__WORK INSTRUCTIONS__
The listing below holds a line with "Im deutschsprachigen Raum" and a later line with "Eichhorn (2015) empfiehlt". Write out those two lines and every line between them, exactly, and nothing else.

__DATASET__
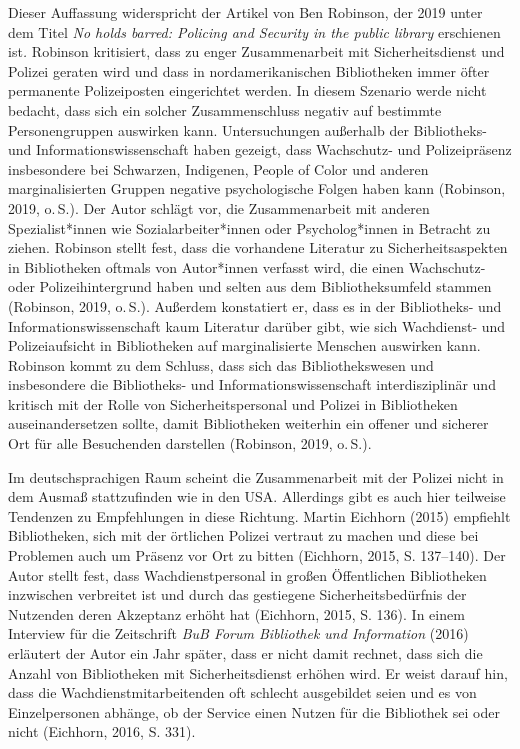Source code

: \documentclass[a4paper,
fontsize=11pt,
oneside,
numbers=noperiodatend,
parskip=half-,
bibliography=totoc,
final
]{scrartcl}
\begin{document}
Dieser Auffassung widerspricht der Artikel von Ben Robinson, der 2019
unter dem Titel \emph{No holds barred: Policing and Security in the
public library} erschienen ist\emph{.} Robinson kritisiert, dass zu
enger Zusammenarbeit mit Sicherheitsdienst und Polizei geraten wird und
dass in nordamerikanischen Bibliotheken immer öfter permanente
Polizeiposten eingerichtet werden. In diesem Szenario werde nicht
bedacht, dass sich ein solcher Zusammenschluss negativ auf bestimmte
Personengruppen auswirken kann. Untersuchungen außerhalb der
Bibliotheks- und Informationswissenschaft haben gezeigt, dass
Wachschutz- und Polizeipräsenz insbesondere bei Schwarzen, Indigenen,
People of Color und anderen marginalisierten Gruppen negative
psychologische Folgen haben kann (Robinson, 2019, o.\,S.). Der Autor
schlägt vor, die Zusammenarbeit mit anderen Spezialist*innen wie
Sozialarbeiter*innen oder Psycholog*innen in Betracht zu ziehen.
Robinson stellt fest, dass die vorhandene Literatur zu
Sicherheitsaspekten in Bibliotheken oftmals von Autor*innen verfasst
wird, die einen Wachschutz- oder Polizeihintergrund haben und selten aus
dem Bibliotheksumfeld stammen (Robinson, 2019, o.\,S.). Außerdem
konstatiert er, dass es in der Bibliotheks- und Informationswissenschaft
kaum Literatur darüber gibt, wie sich Wachdienst- und Polizeiaufsicht in
Bibliotheken auf marginalisierte Menschen auswirken kann. Robinson kommt
zu dem Schluss, dass sich das Bibliothekswesen und insbesondere die
Bibliotheks- und Informationswissenschaft interdisziplinär und kritisch
mit der Rolle von Sicherheitspersonal und Polizei in Bibliotheken
auseinandersetzen sollte, damit Bibliotheken weiterhin ein offener und
sicherer Ort für alle Besuchenden darstellen (Robinson, 2019, o.\,S.).

Im deutschsprachigen Raum scheint die Zusammenarbeit mit der Polizei
nicht in dem Ausmaß stattzufinden wie in den USA. Allerdings gibt es
auch hier teilweise Tendenzen zu Empfehlungen in diese Richtung. Martin
Eichhorn (2015) empfiehlt Bibliotheken, sich mit der örtlichen Polizei
vertraut zu machen und diese bei Problemen auch um Präsenz vor Ort zu
bitten (Eichhorn, 2015, S. 137--140). Der Autor stellt fest, dass
Wachdienstpersonal in großen Öffentlichen Bibliotheken inzwischen
verbreitet ist und durch das gestiegene Sicherheitsbedürfnis der
Nutzenden deren Akzeptanz erhöht hat (Eichhorn, 2015, S. 136). In einem
Interview für die Zeitschrift \emph{BuB Forum Bibliothek und
Information} (2016) erläutert der Autor ein Jahr später, dass er nicht
damit rechnet, dass sich die Anzahl von Bibliotheken mit
Sicherheitsdienst erhöhen wird. Er weist darauf hin, dass die
Wachdienstmitarbeitenden oft schlecht ausgebildet seien und es von
Einzelpersonen abhänge, ob der Service einen Nutzen für die Bibliothek
sei oder nicht (Eichhorn, 2016, S. 331).
\end{document}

__SOLUTION TO THIS PROBLEM__
Im deutschsprachigen Raum scheint die Zusammenarbeit mit der Polizei
nicht in dem Ausmaß stattzufinden wie in den USA. Allerdings gibt es
auch hier teilweise Tendenzen zu Empfehlungen in diese Richtung. Martin
Eichhorn (2015) empfiehlt Bibliotheken, sich mit der örtlichen Polizei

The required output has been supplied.